A popular road lobby argument used to disarm freeway critics is that even if we encourage public transport for passengers, we will still need to build freeways for freight transport. This is just another fallacy, which was developed after commuter freeways first became unfashionable in the 1970s.
The 1969 Melbourne Transportation Plan treated freight as an afterthought, but in the 1980s the road lobby found it could persuade the supposedly anti-freeway Cain Government to build freeways by claiming they would carry freight and so support Labor’s economic strategy. The argument was resuscitated in a big way in the 1990s to fit the Kennett Government’s pro-business agenda, and continued under the Bracks, Brumby and Baillieu Governments.
Kennett’s freeway planning document Linking Melbourne devoted 25 of its 71 pages to freight, in contrast to the 1969 report, which gave freight just 18 pages out of 383. But the fallacy reached its apotheosis in Bracks’ Melbourne 2030 strategy. Though it reproduced all the freeway plans from Kennett’s Linking Melbourne strategy and more, this went largely unnoticed at the time, because the freeways didn’t appear at all under ‘Transport’ but were included under ‘The Economy’ instead!
As Professor Peter Newman of Murdoch University in Perth put it, in the 1990s Melbourne was marketed as ‘Australia’s freight hub’ while Sydney was marketed as ‘Australia’s international city’. It’s no wonder tourists and investors in the 1990s bypassed Melbourne in favour of Sydney as a result! Spooked by its apparent success, Sydney in the late 1990s embarked on a programme of motorway building outpacing even Melbourne’s, using freight movement as a pretext. But after the 2000 Olympic Games Sydney’s economy slowed instead, and investors turned their attention back to Melbourne.
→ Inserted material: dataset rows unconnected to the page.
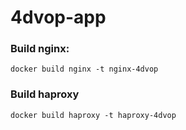 # 4dvop-app

### Build nginx:
```
docker build nginx -t nginx-4dvop
```

### Build haproxy
```
docker build haproxy -t haproxy-4dvop
```
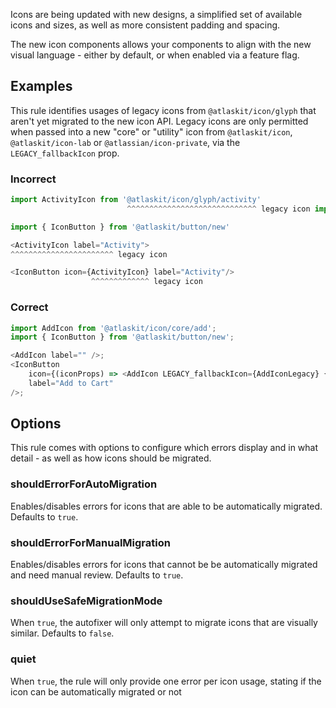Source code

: Icons are being updated with new designs, a simplified set of available icons and sizes, as well as
more consistent padding and spacing.

The new icon components allows your components to align with the new visual language - either by
default, or when enabled via a feature flag.

## Examples

This rule identifies usages of legacy icons from `@atlaskit/icon/glyph` that aren't yet migrated to
the new icon API. Legacy icons are only permitted when passed into a new "core" or "utility" icon
from `@atlaskit/icon`, `@atlaskit/icon-lab` or `@atlassian/icon-private`, via the
`LEGACY_fallbackIcon` prop.

### Incorrect

```js
import ActivityIcon from '@atlaskit/icon/glyph/activity'
                          ^^^^^^^^^^^^^^^^^^^^^^^^^^^^^ legacy icon import

import { IconButton } from '@atlaskit/button/new'

<ActivityIcon label="Activity">
^^^^^^^^^^^^^^^^^^^^^^^ legacy icon

<IconButton icon={ActivityIcon} label="Activity"/>
                  ^^^^^^^^^^^^^ legacy icon
```

### Correct

```js
import AddIcon from '@atlaskit/icon/core/add';
import { IconButton } from '@atlaskit/button/new';

<AddIcon label="" />;
<IconButton
	icon={(iconProps) => <AddIcon LEGACY_fallbackIcon={AddIconLegacy} {...iconProps} />}
	label="Add to Cart"
/>;
```

## Options

This rule comes with options to configure which errors display and in what detail - as well as how
icons should be migrated.

### shouldErrorForAutoMigration

Enables/disables errors for icons that are able to be automatically migrated. Defaults to `true`.

### shouldErrorForManualMigration

Enables/disables errors for icons that cannot be be automatically migrated and need manual review.
Defaults to `true`.

### shouldUseSafeMigrationMode

When `true`, the autofixer will only attempt to migrate icons that are visually similar. Defaults to
`false`.

### quiet

When `true`, the rule will only provide one error per icon usage, stating if the icon can be
automatically migrated or not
The only independent assessment of the freeways-for-freight argument in Melbourne was the Eastern Freeway Review by Professor Bill Russell in the 1990s. VicRoads argued that the freeway was needed as a freight route, but Professor Russell (in contrast with most other ‘studies’) examined the evidence. He found that, outside peak period, there is relatively little interference to freight across Melbourne, and that freight formed a minority of traffic on the freeway. He concluded,
I am forced to discount this argument as a prime justification for investment in the freeway extension.
Recent government policy supports Russell’s findings: that as a practical matter, freeways are about encouraging private car travel more than about freight. Infrastructure Australia, which advises the Federal Government on transport funding, is emphatic on this point and no longer accepts freight as a catch-all justification for building roads.
Several submissions to Infrastructure Australia in the past year have continued to focus on the development of large urban motorways, presented asfreight roads, when, in fact, 80-90% of the projected traffic is expected to be private vehicles. In several cases, the use of tolls to fund these roads was rejected. At the same time, the jurisdictions have asked for the Australian Government to meet all or the great majority of the cost of these projects….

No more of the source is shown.